Source texts of formatted documents:
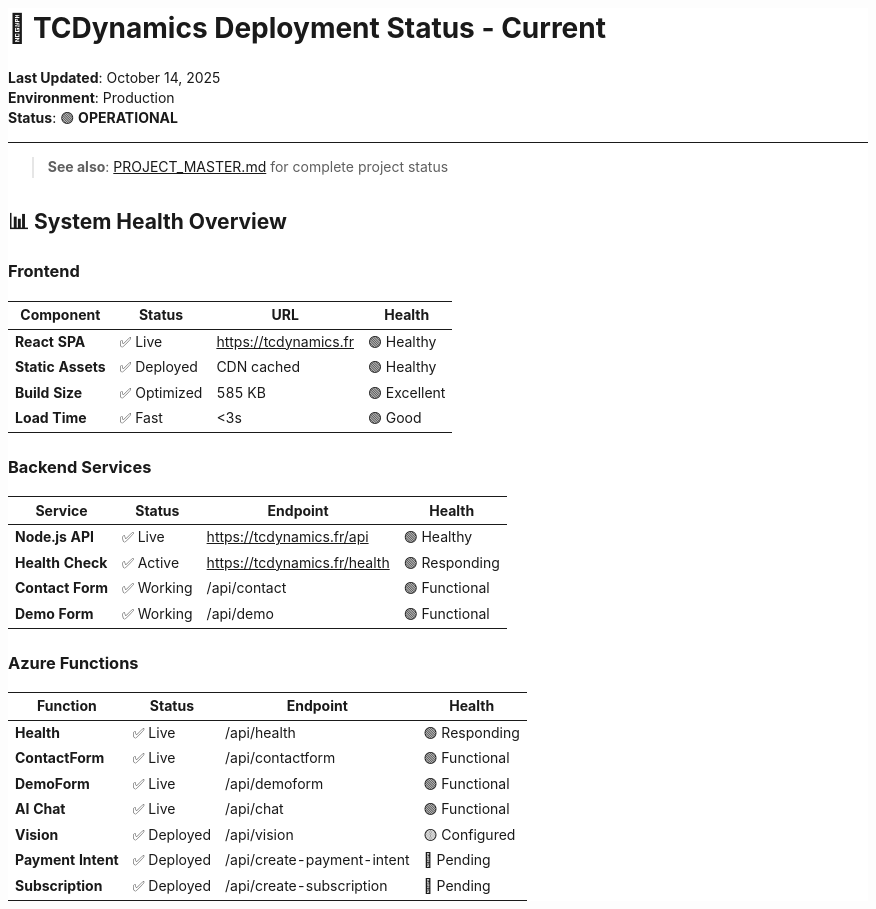 # 🚀 TCDynamics Deployment Status - Current

**Last Updated**: October 14, 2025  
**Environment**: Production  
**Status**: 🟢 **OPERATIONAL**

---

> **See also**: [PROJECT_MASTER.md](../PROJECT_MASTER.md) for complete project status

## 📊 System Health Overview

### Frontend

| Component         | Status       | URL                   | Health       |
| ----------------- | ------------ | --------------------- | ------------ |
| **React SPA**     | ✅ Live      | https://tcdynamics.fr | 🟢 Healthy   |
| **Static Assets** | ✅ Deployed  | CDN cached            | 🟢 Healthy   |
| **Build Size**    | ✅ Optimized | 585 KB                | 🟢 Excellent |
| **Load Time**     | ✅ Fast      | <3s                   | 🟢 Good      |

### Backend Services

| Service          | Status     | Endpoint                     | Health        |
| ---------------- | ---------- | ---------------------------- | ------------- |
| **Node.js API**  | ✅ Live    | https://tcdynamics.fr/api    | 🟢 Healthy    |
| **Health Check** | ✅ Active  | https://tcdynamics.fr/health | 🟢 Responding |
| **Contact Form** | ✅ Working | /api/contact                 | 🟢 Functional |
| **Demo Form**    | ✅ Working | /api/demo                    | 🟢 Functional |

### Azure Functions

| Function           | Status      | Endpoint                   | Health        |
| ------------------ | ----------- | -------------------------- | ------------- |
| **Health**         | ✅ Live     | /api/health                | 🟢 Responding |
| **ContactForm**    | ✅ Live     | /api/contactform           | 🟢 Functional |
| **DemoForm**       | ✅ Live     | /api/demoform              | 🟢 Functional |
| **AI Chat**        | ✅ Live     | /api/chat                  | 🟢 Functional |
| **Vision**         | ✅ Deployed | /api/vision                | 🟡 Configured |
| **Payment Intent** | ✅ Deployed | /api/create-payment-intent | 📝 Pending    |
| **Subscription**   | ✅ Deployed | /api/create-subscription   | 📝 Pending    |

== WORK TO COMPLETE ==
Your answer should be one number: how many lines above contain "Functional".

== ANSWER BOX ==
5